EXERCISE GOAL:
Look through the entries for the string "window", and copy each line that holds it.

DATA SECTION:
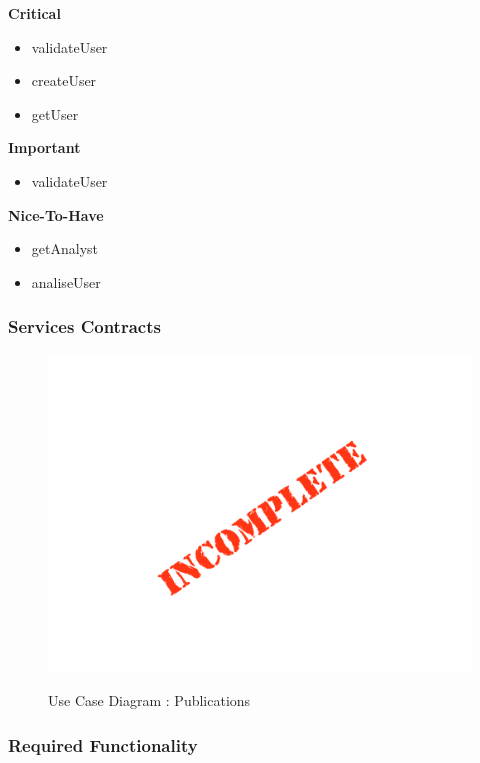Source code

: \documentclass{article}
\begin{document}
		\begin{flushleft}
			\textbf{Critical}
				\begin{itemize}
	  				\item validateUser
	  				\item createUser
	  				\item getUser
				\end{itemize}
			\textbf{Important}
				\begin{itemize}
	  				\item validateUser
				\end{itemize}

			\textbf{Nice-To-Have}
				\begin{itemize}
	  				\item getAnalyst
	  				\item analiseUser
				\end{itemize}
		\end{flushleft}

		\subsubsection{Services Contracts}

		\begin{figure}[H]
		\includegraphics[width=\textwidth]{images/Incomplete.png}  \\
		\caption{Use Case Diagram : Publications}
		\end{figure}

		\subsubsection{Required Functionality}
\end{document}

---

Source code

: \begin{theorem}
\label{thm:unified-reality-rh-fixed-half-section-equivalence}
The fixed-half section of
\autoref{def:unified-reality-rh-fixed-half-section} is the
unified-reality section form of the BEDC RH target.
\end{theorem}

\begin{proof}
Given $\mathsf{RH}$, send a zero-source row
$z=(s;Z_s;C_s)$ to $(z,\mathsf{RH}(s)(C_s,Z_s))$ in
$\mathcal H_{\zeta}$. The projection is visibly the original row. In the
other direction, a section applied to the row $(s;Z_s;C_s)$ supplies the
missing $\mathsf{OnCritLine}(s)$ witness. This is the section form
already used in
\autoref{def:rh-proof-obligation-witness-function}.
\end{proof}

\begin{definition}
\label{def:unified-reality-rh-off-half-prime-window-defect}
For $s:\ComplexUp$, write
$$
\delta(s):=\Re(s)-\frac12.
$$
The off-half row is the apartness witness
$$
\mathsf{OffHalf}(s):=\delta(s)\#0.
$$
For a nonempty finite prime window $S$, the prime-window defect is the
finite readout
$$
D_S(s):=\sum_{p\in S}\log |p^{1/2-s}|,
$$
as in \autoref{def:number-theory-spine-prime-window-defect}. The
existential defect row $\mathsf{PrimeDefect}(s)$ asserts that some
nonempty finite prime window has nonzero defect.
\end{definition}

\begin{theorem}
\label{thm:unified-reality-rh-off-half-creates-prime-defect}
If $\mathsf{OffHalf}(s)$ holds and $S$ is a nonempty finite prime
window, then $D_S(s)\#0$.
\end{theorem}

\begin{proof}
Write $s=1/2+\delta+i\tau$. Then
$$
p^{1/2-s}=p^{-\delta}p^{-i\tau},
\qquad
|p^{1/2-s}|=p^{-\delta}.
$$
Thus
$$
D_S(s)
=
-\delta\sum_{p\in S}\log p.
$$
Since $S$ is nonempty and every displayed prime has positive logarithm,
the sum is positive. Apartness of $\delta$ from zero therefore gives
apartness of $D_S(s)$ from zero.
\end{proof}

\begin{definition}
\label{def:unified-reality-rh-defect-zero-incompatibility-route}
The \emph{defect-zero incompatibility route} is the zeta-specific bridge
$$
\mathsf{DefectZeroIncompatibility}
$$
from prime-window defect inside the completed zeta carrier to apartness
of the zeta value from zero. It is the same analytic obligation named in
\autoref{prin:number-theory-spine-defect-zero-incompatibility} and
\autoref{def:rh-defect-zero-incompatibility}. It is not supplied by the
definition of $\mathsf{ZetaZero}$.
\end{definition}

==

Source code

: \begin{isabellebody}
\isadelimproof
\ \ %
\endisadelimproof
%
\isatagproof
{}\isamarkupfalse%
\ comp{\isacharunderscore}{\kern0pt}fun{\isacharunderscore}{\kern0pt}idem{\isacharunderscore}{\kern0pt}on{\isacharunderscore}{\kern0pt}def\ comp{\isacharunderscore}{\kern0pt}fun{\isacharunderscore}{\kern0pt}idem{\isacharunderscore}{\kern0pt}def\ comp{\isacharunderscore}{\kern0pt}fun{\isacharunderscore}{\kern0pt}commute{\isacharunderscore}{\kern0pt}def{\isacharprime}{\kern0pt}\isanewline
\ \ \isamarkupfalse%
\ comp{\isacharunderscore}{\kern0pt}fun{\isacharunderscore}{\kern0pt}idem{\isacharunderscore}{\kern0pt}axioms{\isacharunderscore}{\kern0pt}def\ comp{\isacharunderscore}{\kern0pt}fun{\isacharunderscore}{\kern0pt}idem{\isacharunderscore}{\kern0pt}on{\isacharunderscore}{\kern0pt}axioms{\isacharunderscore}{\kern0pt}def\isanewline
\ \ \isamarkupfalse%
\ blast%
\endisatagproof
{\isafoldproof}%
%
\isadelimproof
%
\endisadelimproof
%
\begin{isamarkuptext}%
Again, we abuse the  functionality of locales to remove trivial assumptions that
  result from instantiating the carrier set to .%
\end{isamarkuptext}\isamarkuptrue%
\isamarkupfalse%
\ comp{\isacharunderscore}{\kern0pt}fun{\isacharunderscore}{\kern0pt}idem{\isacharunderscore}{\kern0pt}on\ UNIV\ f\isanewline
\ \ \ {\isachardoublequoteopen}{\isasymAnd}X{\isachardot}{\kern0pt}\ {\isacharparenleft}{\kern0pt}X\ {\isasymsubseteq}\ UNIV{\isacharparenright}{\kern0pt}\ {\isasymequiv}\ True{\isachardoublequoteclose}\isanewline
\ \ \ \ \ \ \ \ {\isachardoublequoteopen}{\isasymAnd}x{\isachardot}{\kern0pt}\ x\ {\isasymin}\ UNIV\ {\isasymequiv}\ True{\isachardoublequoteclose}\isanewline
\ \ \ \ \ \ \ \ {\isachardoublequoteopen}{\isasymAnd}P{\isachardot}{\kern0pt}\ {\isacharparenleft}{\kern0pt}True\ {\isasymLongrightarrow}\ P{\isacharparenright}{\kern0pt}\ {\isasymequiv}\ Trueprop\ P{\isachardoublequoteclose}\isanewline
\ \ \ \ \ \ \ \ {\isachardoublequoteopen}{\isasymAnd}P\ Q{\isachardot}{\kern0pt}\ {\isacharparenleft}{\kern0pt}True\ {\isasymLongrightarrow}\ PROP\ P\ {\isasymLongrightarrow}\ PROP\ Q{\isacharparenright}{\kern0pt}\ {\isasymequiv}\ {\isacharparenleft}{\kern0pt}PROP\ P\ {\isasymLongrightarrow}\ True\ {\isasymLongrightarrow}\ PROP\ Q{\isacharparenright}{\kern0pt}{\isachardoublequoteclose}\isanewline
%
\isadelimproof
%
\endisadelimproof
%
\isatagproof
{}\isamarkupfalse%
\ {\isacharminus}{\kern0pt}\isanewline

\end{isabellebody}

RESPONSE TO THE EXERCISE:
\label{def:unified-reality-rh-off-half-prime-window-defect}
For a nonempty finite prime window $S$, the prime-window defect is the
as in \autoref{def:number-theory-spine-prime-window-defect}. The
nonempty finite prime window has nonzero defect.
window, then $D_S(s)\#0$.
from prime-window defect inside the completed zeta carrier to apartness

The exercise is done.